2011-12 Season Preview: Cleveland Cavaliers

KANSAS CITY, MO - MARCH 11: Tristan Thompson #13 of the Texas Longhorns dunks the ball against the Texas A&M Aggies during their semifinal game in the 2011 Phillips 66 Big 12 Men's Basketball Tournament at Sprint Center on March 11, 2011 in Kansas City, Missouri. (Photo by Jamie Squire/Getty Images)

I know this is wishful thinking, but if, by some miracle, we have an NBA season anytime soon, this preview will come in handy. Now, indulge me as I carry on my merry way pretending that the 2011-12 season is actually happening. 

Cleveland Cavaliers

2010-11 record: 19-63

Key roster moves: Addition of Omri Casspi, Kyrie Irving, Tristan Thompson; loss of J.J. Hickson

Team needs: Basically everything. More specifically, offense and defense.

1. Cavaliers' biggest needs in the off-season:

Where do I begin? I suppose the most glaring void is at the shooting guard position. The Cavs desperately need a consistent scoring threat. They need someone who can make scoring plays with the ball in his hands. The front office was unable to address this need in the draft because there was simply no 2-guard worth taking with either the #1 or #4 picks. If the Cavs have a chance to add a shooting guard through free agency or a trade once the lockout is lifted, that is an option they will probably explore. However, Cleveland is probably better off just waiting to draft a scoring threat in the 2012 NBA draft. There are plenty of high profile prospects in college basketball today so the Cavs should be able to grab a talented playmaker near the top of the draft. 

Furthermore, if the Cavs are able to trade some of their veteran pieces for young players or additional draft picks, they need to do it. Ramon Sessions, Antawn Jamison, Anderson Varejao, and Baron Davis are all guys that the front office should be actively shopping. We're rebuilding, let's go all-in. 

2. Cavaliers' biggest strengths and weaknesses: 

Strengths: N/A

Weaknesses: Yes.

I honestly looked for something that the Cavaliers did well last season and came up empty. There's not one facet of the game that the Cavaliers could claim to be above average in. Towards the end of the season, the players seemed to catch on to Byron Scott's offense a little bit better, but the reality is that they still sucked. On both sides of the ball, the Cavs were simply garbage. Their offensive and defensive ratings both ranked 29th in the league. Yuk. 

In order to address these abundant weaknesses, the Cavaliers need to establish an identity. They just got an influx of young talent in Irving and Thompson and they need to set a foundation. This is obviously a rather extensive rebuilding project and it will be made that much harder without some sense of direction. The franchise needs to stick to a plan on offense and allow the young players to develop within the system. The Cavs will be looking to simply add the most talented, young players that they can acquire and it would be incredibly helpful if there was some sort of structure to follow as they progress. I know that it's hard to have an identity when you don't do anything particularly well, but that should change this season. The team obviously needs to focus on the development of Irving and Thompson, so I expect to see a plethora of pick and rolls between the two of them. 

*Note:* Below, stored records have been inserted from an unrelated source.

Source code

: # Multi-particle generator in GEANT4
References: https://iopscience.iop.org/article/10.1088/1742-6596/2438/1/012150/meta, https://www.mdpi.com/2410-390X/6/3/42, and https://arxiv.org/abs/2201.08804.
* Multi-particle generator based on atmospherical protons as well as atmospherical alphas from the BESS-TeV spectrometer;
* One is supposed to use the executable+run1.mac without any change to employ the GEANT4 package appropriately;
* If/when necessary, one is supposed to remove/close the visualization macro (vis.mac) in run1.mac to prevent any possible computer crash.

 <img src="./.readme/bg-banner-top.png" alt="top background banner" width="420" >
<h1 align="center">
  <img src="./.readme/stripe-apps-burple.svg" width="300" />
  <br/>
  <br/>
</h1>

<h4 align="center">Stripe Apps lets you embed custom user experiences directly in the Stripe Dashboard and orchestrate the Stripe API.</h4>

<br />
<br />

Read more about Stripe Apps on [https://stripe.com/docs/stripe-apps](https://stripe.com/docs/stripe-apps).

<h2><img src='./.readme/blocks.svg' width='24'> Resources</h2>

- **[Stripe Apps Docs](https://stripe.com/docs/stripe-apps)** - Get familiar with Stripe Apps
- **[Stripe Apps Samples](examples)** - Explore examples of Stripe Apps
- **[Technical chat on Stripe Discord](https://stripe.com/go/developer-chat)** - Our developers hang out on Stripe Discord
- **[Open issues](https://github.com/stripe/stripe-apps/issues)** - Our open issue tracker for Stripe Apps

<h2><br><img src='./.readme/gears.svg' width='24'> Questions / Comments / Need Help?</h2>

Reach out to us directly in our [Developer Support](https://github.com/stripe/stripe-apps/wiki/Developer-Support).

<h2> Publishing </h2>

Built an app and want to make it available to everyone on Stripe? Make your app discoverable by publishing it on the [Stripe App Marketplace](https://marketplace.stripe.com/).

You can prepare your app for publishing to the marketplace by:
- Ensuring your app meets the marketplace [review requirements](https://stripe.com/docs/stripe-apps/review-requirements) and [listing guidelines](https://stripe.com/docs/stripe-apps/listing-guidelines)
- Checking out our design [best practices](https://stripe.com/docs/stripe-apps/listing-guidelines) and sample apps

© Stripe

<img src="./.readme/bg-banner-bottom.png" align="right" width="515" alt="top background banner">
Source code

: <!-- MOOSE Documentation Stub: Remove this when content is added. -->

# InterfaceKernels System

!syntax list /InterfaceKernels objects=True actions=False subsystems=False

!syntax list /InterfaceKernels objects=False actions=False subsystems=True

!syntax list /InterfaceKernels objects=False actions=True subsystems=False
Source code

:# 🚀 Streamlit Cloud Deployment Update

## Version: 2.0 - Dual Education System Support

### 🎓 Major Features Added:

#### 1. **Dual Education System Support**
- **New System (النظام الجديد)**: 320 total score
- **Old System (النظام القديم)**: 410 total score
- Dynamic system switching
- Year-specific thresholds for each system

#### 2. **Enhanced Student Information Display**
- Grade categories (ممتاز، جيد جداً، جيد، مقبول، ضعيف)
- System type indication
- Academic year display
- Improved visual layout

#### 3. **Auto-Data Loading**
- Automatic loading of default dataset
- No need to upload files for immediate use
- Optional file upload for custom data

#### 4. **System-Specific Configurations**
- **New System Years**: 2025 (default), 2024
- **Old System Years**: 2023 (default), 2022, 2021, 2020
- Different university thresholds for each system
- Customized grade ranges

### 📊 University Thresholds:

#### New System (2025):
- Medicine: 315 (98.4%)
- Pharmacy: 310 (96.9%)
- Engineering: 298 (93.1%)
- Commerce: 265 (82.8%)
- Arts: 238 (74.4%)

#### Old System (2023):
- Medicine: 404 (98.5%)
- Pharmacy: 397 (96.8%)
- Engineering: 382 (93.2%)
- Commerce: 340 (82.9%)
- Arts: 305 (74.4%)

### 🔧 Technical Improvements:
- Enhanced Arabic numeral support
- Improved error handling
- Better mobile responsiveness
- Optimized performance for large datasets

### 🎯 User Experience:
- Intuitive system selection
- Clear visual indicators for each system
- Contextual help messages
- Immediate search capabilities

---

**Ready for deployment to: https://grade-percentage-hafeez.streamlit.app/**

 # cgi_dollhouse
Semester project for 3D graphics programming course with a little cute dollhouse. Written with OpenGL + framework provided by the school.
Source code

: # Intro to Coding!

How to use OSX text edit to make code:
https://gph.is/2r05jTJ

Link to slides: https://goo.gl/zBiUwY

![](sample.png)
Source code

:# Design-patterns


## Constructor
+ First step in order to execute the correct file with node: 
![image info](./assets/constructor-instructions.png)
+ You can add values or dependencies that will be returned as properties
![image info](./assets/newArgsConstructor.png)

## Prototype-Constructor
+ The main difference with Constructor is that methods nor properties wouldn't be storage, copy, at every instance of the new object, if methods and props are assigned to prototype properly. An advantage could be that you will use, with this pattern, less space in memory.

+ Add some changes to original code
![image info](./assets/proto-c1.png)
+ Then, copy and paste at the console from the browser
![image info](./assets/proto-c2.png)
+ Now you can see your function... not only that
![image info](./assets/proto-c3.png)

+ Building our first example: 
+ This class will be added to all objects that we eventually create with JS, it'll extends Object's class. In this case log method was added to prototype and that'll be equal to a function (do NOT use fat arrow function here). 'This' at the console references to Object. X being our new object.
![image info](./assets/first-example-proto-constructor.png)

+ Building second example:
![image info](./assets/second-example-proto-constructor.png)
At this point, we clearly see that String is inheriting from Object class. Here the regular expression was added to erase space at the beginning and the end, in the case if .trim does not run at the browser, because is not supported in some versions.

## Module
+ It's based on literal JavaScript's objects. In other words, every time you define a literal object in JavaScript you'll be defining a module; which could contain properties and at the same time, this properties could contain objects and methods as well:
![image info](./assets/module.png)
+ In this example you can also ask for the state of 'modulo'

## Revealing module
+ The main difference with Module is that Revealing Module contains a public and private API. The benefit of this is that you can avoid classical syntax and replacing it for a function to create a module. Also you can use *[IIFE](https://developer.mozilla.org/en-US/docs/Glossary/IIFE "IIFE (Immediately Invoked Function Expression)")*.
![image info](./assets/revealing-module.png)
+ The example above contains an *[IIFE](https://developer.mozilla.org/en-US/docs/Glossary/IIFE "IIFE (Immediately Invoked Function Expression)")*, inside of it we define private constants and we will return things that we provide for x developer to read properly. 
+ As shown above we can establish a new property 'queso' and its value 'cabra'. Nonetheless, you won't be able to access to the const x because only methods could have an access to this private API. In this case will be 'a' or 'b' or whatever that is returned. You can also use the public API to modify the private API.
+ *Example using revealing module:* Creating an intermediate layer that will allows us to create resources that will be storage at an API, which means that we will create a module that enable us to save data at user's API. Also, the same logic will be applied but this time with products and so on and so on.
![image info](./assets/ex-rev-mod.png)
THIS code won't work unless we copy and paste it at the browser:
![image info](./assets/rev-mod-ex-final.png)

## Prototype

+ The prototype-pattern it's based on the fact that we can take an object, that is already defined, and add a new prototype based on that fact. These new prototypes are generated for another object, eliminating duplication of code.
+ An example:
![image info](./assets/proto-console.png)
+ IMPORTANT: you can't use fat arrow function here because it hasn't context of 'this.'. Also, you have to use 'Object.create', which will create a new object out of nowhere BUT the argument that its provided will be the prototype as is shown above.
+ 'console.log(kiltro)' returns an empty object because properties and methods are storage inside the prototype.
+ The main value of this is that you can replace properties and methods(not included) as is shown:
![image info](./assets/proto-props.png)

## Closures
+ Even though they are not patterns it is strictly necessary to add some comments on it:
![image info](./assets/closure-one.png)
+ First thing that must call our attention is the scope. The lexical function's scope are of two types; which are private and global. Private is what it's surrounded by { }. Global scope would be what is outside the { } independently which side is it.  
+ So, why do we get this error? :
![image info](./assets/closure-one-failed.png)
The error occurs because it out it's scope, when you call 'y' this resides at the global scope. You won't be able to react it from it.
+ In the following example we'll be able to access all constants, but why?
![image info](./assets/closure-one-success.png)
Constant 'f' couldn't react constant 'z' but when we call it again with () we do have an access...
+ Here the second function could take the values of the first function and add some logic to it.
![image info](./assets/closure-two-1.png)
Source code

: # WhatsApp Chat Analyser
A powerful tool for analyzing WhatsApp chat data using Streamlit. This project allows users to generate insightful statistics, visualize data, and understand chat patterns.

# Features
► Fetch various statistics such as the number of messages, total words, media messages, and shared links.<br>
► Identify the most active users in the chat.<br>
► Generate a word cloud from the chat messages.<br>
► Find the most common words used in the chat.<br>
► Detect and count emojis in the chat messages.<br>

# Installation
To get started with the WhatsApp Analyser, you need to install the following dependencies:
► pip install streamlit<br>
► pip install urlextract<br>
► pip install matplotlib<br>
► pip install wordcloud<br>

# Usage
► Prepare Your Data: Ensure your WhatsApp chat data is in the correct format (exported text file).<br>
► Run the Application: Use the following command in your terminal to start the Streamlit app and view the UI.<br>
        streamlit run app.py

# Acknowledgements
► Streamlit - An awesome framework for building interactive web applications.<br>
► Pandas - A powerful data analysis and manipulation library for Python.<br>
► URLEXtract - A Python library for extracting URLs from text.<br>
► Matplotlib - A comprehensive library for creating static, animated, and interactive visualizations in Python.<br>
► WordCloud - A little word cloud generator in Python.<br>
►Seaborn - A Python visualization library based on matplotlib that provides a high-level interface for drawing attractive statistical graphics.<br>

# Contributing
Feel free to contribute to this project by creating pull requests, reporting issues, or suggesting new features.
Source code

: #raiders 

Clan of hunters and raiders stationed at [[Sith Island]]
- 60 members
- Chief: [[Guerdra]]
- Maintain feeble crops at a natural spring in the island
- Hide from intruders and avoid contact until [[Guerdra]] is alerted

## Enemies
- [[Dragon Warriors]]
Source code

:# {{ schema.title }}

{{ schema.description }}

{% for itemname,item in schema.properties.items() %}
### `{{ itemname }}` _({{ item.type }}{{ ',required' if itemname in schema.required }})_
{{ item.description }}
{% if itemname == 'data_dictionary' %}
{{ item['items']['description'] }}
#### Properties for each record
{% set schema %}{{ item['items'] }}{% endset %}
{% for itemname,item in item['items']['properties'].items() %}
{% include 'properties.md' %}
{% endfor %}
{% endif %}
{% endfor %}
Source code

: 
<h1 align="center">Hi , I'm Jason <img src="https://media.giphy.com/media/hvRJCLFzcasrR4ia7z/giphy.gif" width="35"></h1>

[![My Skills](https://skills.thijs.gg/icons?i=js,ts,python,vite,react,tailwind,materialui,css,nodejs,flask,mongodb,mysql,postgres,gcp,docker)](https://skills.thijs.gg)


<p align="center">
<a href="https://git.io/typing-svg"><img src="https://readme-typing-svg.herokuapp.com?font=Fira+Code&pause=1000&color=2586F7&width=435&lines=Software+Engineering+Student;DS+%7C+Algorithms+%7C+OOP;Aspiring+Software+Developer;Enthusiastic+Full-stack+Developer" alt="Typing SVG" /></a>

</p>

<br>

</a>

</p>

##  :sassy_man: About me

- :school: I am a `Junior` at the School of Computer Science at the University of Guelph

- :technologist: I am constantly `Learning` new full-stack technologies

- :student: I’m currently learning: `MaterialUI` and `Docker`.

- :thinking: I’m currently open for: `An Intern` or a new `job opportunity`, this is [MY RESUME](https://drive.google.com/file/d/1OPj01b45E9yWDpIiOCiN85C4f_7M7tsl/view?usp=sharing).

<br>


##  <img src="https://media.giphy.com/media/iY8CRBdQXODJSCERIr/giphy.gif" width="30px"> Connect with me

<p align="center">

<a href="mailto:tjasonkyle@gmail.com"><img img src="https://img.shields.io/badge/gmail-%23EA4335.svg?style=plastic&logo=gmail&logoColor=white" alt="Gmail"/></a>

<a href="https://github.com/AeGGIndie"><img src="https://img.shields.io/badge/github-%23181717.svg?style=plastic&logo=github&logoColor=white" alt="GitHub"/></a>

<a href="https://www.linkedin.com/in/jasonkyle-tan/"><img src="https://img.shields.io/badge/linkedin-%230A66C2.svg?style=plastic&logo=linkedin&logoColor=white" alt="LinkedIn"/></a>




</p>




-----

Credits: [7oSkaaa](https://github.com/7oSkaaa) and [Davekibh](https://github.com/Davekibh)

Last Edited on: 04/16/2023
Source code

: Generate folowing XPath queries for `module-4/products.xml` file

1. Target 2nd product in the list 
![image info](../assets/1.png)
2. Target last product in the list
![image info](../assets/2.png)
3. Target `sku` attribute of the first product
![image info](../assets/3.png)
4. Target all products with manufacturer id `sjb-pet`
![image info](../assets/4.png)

It will come as no surprise that the defense also needs a complete overhaul. However, getting Anderson Varejao back from injury will certainly help things out. Andy is an excellent post defender and should be able to help the young bigs play better D. Ryan Hollins, Samardo Samuel, and Semih Erden all showed flashes of potential last season. Once Antawn Jamison and Varejao went down, however, they had no veteran presence to help them on the court. The defense will probably still be bad next season, but it can't possibly be as bad as it was last year.

3. If the 2011-12 season is gone completely, where do we stand for 2012-13?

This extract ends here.